Biotechnology is the key to new, low-cost methods of
making advanced materials from plants. Tom Shelley reports
Natural fibres of high strength and great stiffness can now be
separated from agricultural plants at half the cost of mechanical
methods.
The first application is in a high-technology wallpaper, but the
fibres can also be used as reinforcement in plastics, or used as
they are, in a new process to make engineering constructions.
The extraction process is biologically based, consumes no energy
and produces no pollution, pointing the way to radically new
methods of materials processing. No longer will it be necessary
to mechanically tear stems of plants apart, whether by machine
based decortication, or by hand beating as in the ancient process
to recover linen fibres from flax.
Instead, ordinary fibre hemp plants are harvested and put into
100-tonne capacity plastic biobags. This is followed by the
addition of a culture of naturally occurring bacteria which
produce enzymes to break down the stalks into their constituent
parts. The process takes six weeks, after which 97% of the raw
hemp crop is turned into a fibrous pulp. The remaining 3% is a
non toxic residue containing solids and liquids which can be put
back on the fields as a joint nitrogen fertiliser and general
soil improver. Production cost of the separated hemp is about
half that of using mechanical methods.
The process is the invention of Scottish Farmer, Henry Aykroyd,
who has set up a company, Biofibres, to exploit the technology.
The process has been developed with assistance from Napier
University, Edinburgh; the Scottish Agricultural Colleges; and
Creando Fibretech, based at the Swedish National School of
papermaking.
The first commercial product to be announced is a superior
quality wallpaper, available via mail order at around £20 per
roll (goto www.thehemppapercompany.com). Very large potential
markets also exist for use as an engineering material, because of
its ready availability, biodegradability and low cost.
The fibrous stalk of the hemp plant has been used industrially
since the invention of modern paper in about 105 AD. US readers
will be interested to known that the Declaration of Independence
was drafted on hemp paper in 1776. Hemp is one of the world's
most widely distributed plants. It occurs in most of the
temperate and tropic regions of the world. It grows in the
Himalaya Mountains, tropical Africa, East and South Africa,
United States and Canada and all over Europe. The varieties,
which are used as the source of the fibre, grow 3m tall with
tough stems and yield only microscopic amounts of cannabis. Hemp
ropes have been used in ships for centuries, and although less
strong than some synthetic polymer fibres (see table), are much
stiffer and, with the invention of the new production process,
are potentially much cheaper. In the UK, one of the last
commercial makers of hemp ropes is to be found in Chatham
Historic Dockyard (www-master-ropemakers.co.uk).
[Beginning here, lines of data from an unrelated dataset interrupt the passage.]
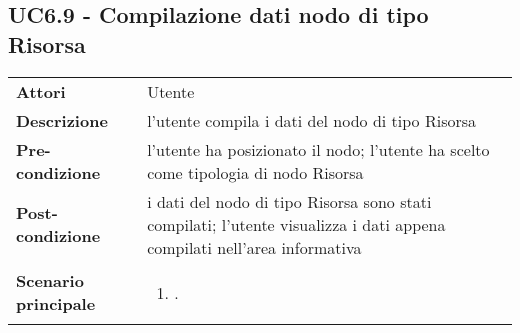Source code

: \subsection{UC6.9 - Compilazione dati nodo di tipo Risorsa} 
\label{sssec:UC6.9} 
\def\arraystretch{1.5}
\begin{tabularx}{\textwidth}{l|p{}}
	\rowcolor{I} \multicolumn{2}{c}{\color{white}\textbf{UC6.9 - Compilazione dati nodo di tipo Risorsa}} \\
	\toprule
	\endhead
	\textbf{Attori} & Utente\\
	\textbf{Descrizione} & l'utente compila i dati del nodo di tipo Risorsa\\
	\textbf{Pre-condizione} & l'utente ha posizionato il nodo; l'utente ha scelto come tipologia di nodo Risorsa\\
	\textbf{Post-condizione} & i dati del nodo di tipo Risorsa sono stati compilati; l'utente visualizza i dati appena compilati nell'area informativa\\
	\textbf{Scenario principale} & \vspace{-1.2em}\begin{enumerate}[leftmargin=*,noitemsep,nosep]
		\item \nameref{sssec:UC6.9}.
	\end{enumerate}\\
	\bottomrule
\end{tabularx}
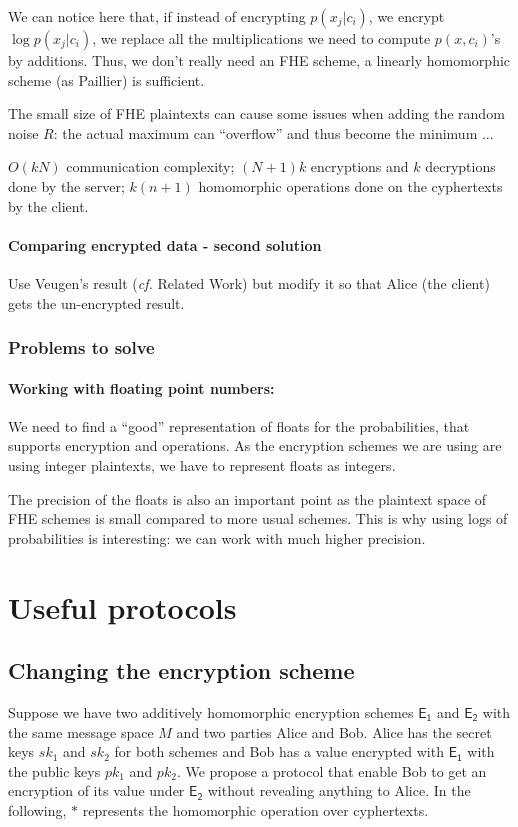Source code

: \documentclass[11pt]{article}
\begin{document}
	We can notice here that, if instead of encrypting $p(x_j|c_i)$, we encrypt $\log p(x_j|c_i)$, we replace all the multiplications we need to compute $p(x,c_i)$'s by additions. Thus, we don't really need an FHE scheme, a linearly homomorphic scheme (as Paillier) is sufficient. 
	
	The small size of FHE plaintexts can cause some issues when adding the random noise $R$: the actual maximum can ``overflow'' and thus become the minimum ...
	
	$O(kN)$ communication complexity; $(N+1)k$ encryptions and $k$ decryptions done by the server; $k(n+1)$ homomorphic operations done on the cyphertexts by the client.
	   
	\paragraph{Comparing encrypted data - second solution}
	Use Veugen's result (\emph{cf.} Related Work) but modify it so that Alice (the client) gets the un-encrypted result. 
	  
          
\subsubsection{Problems to solve} %
\label{ssub:problems_bayes}
\paragraph{Working with floating point numbers:} We need to find a ``good'' representation of floats for the probabilities, that supports encryption and operations. As the encryption schemes we are using are using integer plaintexts, we have to represent floats as integers. 

The precision of the floats is also an important point as the plaintext space of FHE schemes is small compared to more usual schemes. This is why using logs of probabilities is interesting: we can work with much higher precision. 

        
\section{Useful protocols} %
\label{sec:useful_protocols}

\subsection{Changing the encryption scheme} %
\label{sub:changing_encryption_scheme}
	Suppose we have two additively homomorphic encryption schemes $\mathsf{E_1}$ and $\mathsf{E_2}$ with the same message space $M$ and two parties Alice and Bob. Alice has the secret keys $sk_1$ and $sk_2$ for both schemes and Bob has a value encrypted with $\mathsf{E_1}$ with the public keys $pk_1$ and $pk_2$. We propose a protocol that enable Bob to get an encryption of its value under $\mathsf{E_2}$ without revealing anything to Alice. In the following, $*$ represents the homomorphic operation over cyphertexts. 
	
\end{document}
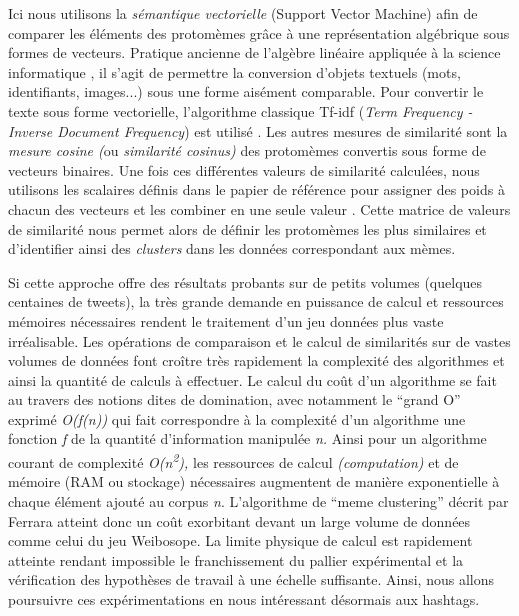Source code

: Ici nous utilisons la \textit{sémantique vectorielle} (Support Vector Machine) afin de comparer les éléments des protomèmes gr\^ace à une représentation algébrique sous formes de vecteurs. Pratique ancienne de l{\textquoteright}algèbre linéaire appliquée à la science informatique \citep{Salton1975}, il s{\textquoteright}agit de permettre la conversion d{\textquoteright}objets textuels (mots, identifiants, images...) sous une forme aisément comparable. Pour convertir le texte sous forme vectorielle, l{\textquoteright}algorithme classique Tf-idf (\textit{Term Frequency - Inverse Document Frequency}) est utilisé \citep{Soucy2005}. Les autres mesures de similarité sont la \textit{mesure cosine (}ou \textit{similarité cosinus) }des protomèmes convertis sous forme de vecteurs binaires. Une fois ces différentes valeurs de similarité calculées, nous utilisons les scalaires définis dans le papier de référence pour assigner des poids à chacun des vecteurs et les combiner en une seule valeur \citep{Ferrara2013}. Cette matrice de valeurs de similarité nous permet alors de définir les protomèmes les plus similaires et d{\textquoteright}identifier ainsi des \textit{clusters }dans les données correspondant aux mèmes.


Si cette approche offre des résultats probants sur de petits volumes (quelques centaines de tweets), la très grande demande en puissance de calcul et ressources mémoires nécessaires rendent le traitement d{\textquoteright}un jeu données plus vaste irréalisable. Les opérations de comparaison et le calcul de similarités sur de vastes volumes de données font cro\^itre très rapidement la complexité des algorithmes et ainsi la quantité de calculs à effectuer. Le calcul du co\^ut d{\textquoteright}un algorithme se fait au travers des notions dites de domination, avec notamment le {\textquotedblleft}grand O{\textquotedblright} exprimé \textit{O(f(n)) }qui fait correspondre à la complexité d{\textquoteright}un algorithme une fonction \textit{f} de la quantité d{\textquoteright}information manipulée \textit{n. }Ainsi pour un algorithme courant de complexité \textit{O(n}\textit{\textsuperscript{2}}\textit{), }les ressources de calcul \textit{(computation)} et de mémoire (RAM ou stockage) nécessaires augmentent de manière exponentielle à chaque élément ajouté au corpus \textit{n}. L{\textquoteright}algorithme de {\textquotedblleft}meme clustering{\textquotedblright} décrit par Ferrara atteint donc un co\^ut exorbitant devant un large volume de données comme celui du jeu Weibosope. La limite physique de calcul est rapidement atteinte rendant impossible le franchissement du pallier expérimental et la vérification des hypothèses de travail à une échelle suffisante. Ainsi, nous allons poursuivre ces expérimentations en nous intéressant désormais aux hashtags.

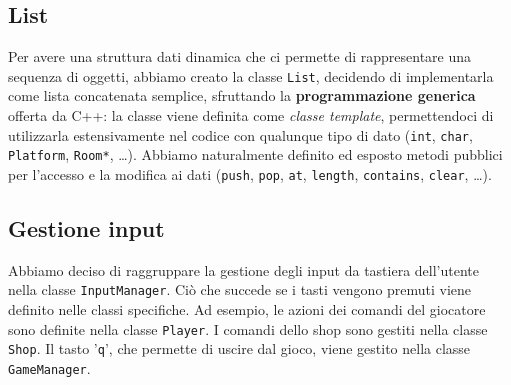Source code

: \documentclass[a4paper,12pt]{article}
\begin{document}
\subsection{List}
Per avere una struttura dati dinamica che ci permette di rappresentare una sequenza di oggetti, abbiamo creato la classe \texttt{List}, decidendo di implementarla come lista concatenata semplice, sfruttando la \textbf{programmazione generica} offerta da C++: la classe viene definita come \textit{classe template}, permettendoci di utilizzarla estensivamente nel codice con qualunque tipo di dato (\texttt{int}, \texttt{char}, \texttt{Platform}, \texttt{Room*}, …).
Abbiamo naturalmente definito ed esposto metodi pubblici per l'accesso e la modifica ai dati (\texttt{push}, \texttt{pop}, \texttt{at}, \texttt{length}, \texttt{contains}, \texttt{clear}, …).

\subsection{Gestione input}
Abbiamo deciso di raggruppare la gestione degli input da tastiera dell'utente nella classe \texttt{InputManager}. Ciò che succede se i tasti vengono premuti viene definito nelle classi specifiche. Ad esempio, le azioni dei comandi del giocatore sono definite nella classe \texttt{Player}. I comandi dello shop sono gestiti nella classe \texttt{Shop}. Il tasto '\texttt{q}', che permette di uscire dal gioco, viene gestito nella classe \texttt{GameManager}. 
\end{document}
Hemp clothing typically lasts 10 years, compared with five for
cotton. Hemp paper can be recycled 10 times, as opposed to three
times for most pulp-based paper. Fewer caustic and toxic
chemicals are used to make paper from hemp than are used to make
paper from trees. An acre of industrial hemp produces four times
more paper than an acre of trees.
Fabricating in fibre
Hemp fibre is already being used as replacement for glass fibre
in European and US car internal panels.
Nicholas Williamson, as part of a post graduate course at the
Royal College of Art in London, investigated making items out of
formed felt instead of plastic. His experiments were with wool
felt and epoxy resin, but he told Eureka it was possible to make
almost any fibre into a felt, including hemp.
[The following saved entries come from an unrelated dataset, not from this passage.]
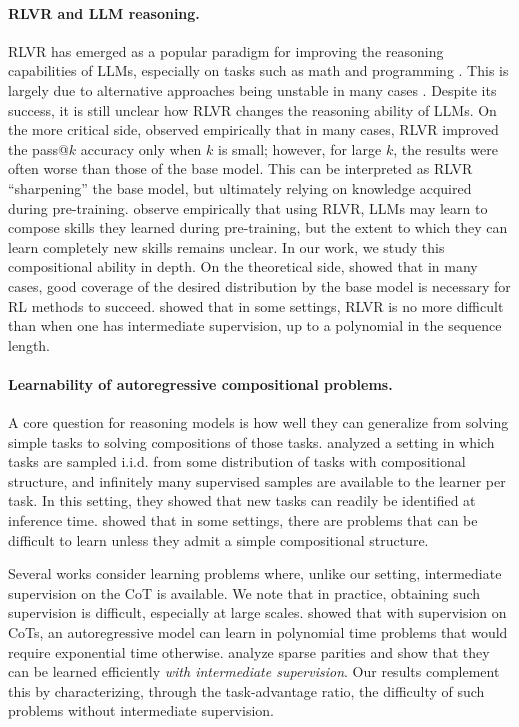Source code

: \documentclass{article}
\theoremstyle{plain}
\theoremstyle{definition}
\theoremstyle{remark}
\begin{document}
\paragraph{RLVR and LLM reasoning. }
RLVR has emerged as a popular paradigm for improving the reasoning capabilities of LLMs, especially on tasks such as math and programming \citep{jaech2024openai, guo2025deepseek, team2025kimi, wang2025reinforcement}. This is largely due to alternative approaches being unstable in many cases \citep{gao2023scaling}. Despite its success, it is still unclear how RLVR changes the reasoning ability of LLMs. On the more critical side, \citet{yue2025does} observed empirically that in many cases, RLVR improved the pass@$k$ accuracy only when $k$ is small; however, for large $k$, the results were often worse than those of the base model. This can be interpreted as RLVR ``sharpening'' the base model, but ultimately relying on knowledge acquired during pre-training. \citet{yuan2025f, wu2025invisible} observe empirically that using RLVR, LLMs may learn to compose skills they learned during pre-training, but the extent to which they can learn completely new skills remains unclear. In our work, we study this compositional ability in depth. On the theoretical side, \citet{foster2025good} showed that in many cases, good coverage of the desired distribution by the base model is necessary for RL methods to succeed. \citet{jia2025we} showed that in some settings, RLVR is no more difficult than when one has intermediate supervision, up to a polynomial in the sequence length.

\paragraph{Learnability of autoregressive compositional problems. }
A core question for reasoning models is how well they can generalize from solving simple tasks to solving compositions of those tasks.
\citet{abedsoltan2025task} analyzed a setting in which tasks are sampled i.i.d. from some distribution of tasks with compositional structure, and infinitely many supervised samples are available to the learner per task. In this setting, they showed that new tasks can readily be identified at inference time. 
\citet{abbe2024far} showed that in some settings, there are problems that can be difficult to learn unless they admit a simple compositional structure. 

Several works consider learning problems where, unlike our setting, intermediate supervision on the CoT is available. We note that in practice, obtaining such supervision is difficult, especially at large scales. \citet{wies2022sub} showed that with supervision on CoTs, an autoregressive model can learn in polynomial time problems that would require exponential time otherwise. \citet{kim2024transformers, wen2024sparse} analyze sparse parities and show that they can be learned efficiently \emph{with intermediate supervision}. Our results complement this by characterizing, through the task-advantage ratio, the difficulty of such problems without intermediate supervision.
\end{document}
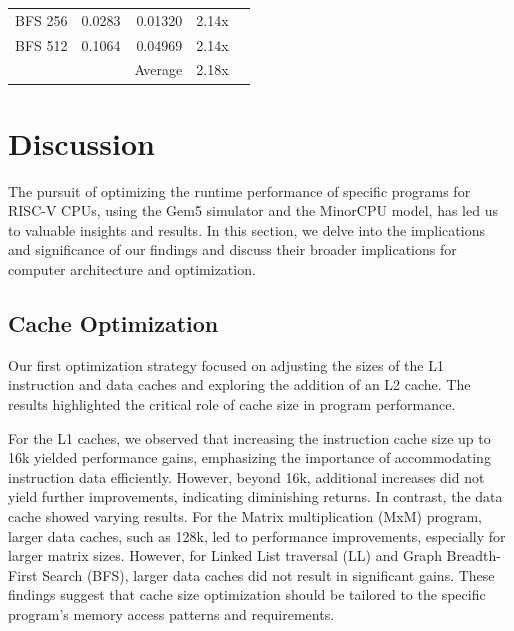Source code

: \documentclass[
	article,			%
	11pt,				%
	oneside,			%
	a4paper,			%
	brazil,				%
        english,			%
	sumario=tradicional
	]{abntex2}
\begin{document}
\begin{table}[]
\begin{tabular}{|lr|r|r|l}
\multicolumn{1}{|l|}{BFS 256}          & 0.0283                                 & 0.01320                                     & 2.14x                                  &  \\ \cline{1-4}
\multicolumn{1}{|l|}{BFS 512}          & 0.1064                                 & 0.04969                                     & 2.14x                                  &  \\ \cline{1-4}
\multicolumn{2}{|l|}{}                                                          & Average                                     & 2.18x                                  &  \\ \cline{1-4}
\end{tabular}
\end{table}

\section{Discussion}
The pursuit of optimizing the runtime performance of specific programs for RISC-V CPUs, using the Gem5 simulator and the MinorCPU model, has led us to valuable insights and results. In this section, we delve into the implications and significance of our findings and discuss their broader implications for computer architecture and optimization.

\subsection{Cache Optimization}
Our first optimization strategy focused on adjusting the sizes of the L1 instruction and data caches and exploring the addition of an L2 cache. The results highlighted the critical role of cache size in program performance.

For the L1 caches, we observed that increasing the instruction cache size up to 16k yielded performance gains, emphasizing the importance of accommodating instruction data efficiently. However, beyond 16k, additional increases did not yield further improvements, indicating diminishing returns. In contrast, the data cache showed varying results. For the Matrix multiplication (MxM) program, larger data caches, such as 128k, led to performance improvements, especially for larger matrix sizes. However, for Linked List traversal (LL) and Graph Breadth-First Search (BFS), larger data caches did not result in significant gains. These findings suggest that cache size optimization should be tailored to the specific program's memory access patterns and requirements.
\end{document}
His manufacturing technique is bag pressing, in which the felt/resin layers are formed over a tool by a press equipped with a large rubber sheet. His first designs demonstrated both a furry look and feel and great strength. He added the fact that such fabrications are of great usefulness as insulators of heat, vibration and shock and that NASA has developed carbon/aramid fibre felts for space work. A briefcase and headphones, made as demonstrators, are both quite waterproof, despite their appearance. He has now set up his own company, MG Marga Design, which is developing other products. Fire retardents may be included where required.
Jute and hemp fibre boards have also been studied extensively by
the Institute of New Materials in Saarbrucken, Germany ( www.inm-gmbh.de )
Structures of straw
The Institute has also been looking at using wheat straw as a
source of natural fibre.
As a source material, it is even more abundant-the UK producing
13 million tonnes per year.
Past attempts to chemically digest straw produced large
quantities of silica liquor and the Biofibres process does not
work with it. We are told that a £40 million UK Government
project discovered that, in some years, wheat straw would cost
nothing, and in other years it could cost £50 per tonne plus £50
a tonne for transport. In 1968, there were 23 paper mills in the
UK making straw paper. Most no longer exist, due to the cost of
investment needed to meet the requirements of environmental
legislation.
Nonetheless, research continues in many countries.
Several papers were presented on the subject of processing wheat
straw and other normally waste natural fibres at a conference
organised by Pira International (www.piranet.com) held in
Amsterdam in October.
Dr A. Kalleder, at the Institute for New Materials, has been
looking at looking at using straw as it is, to replace
honeycomb-type cores in composite sandwich construction.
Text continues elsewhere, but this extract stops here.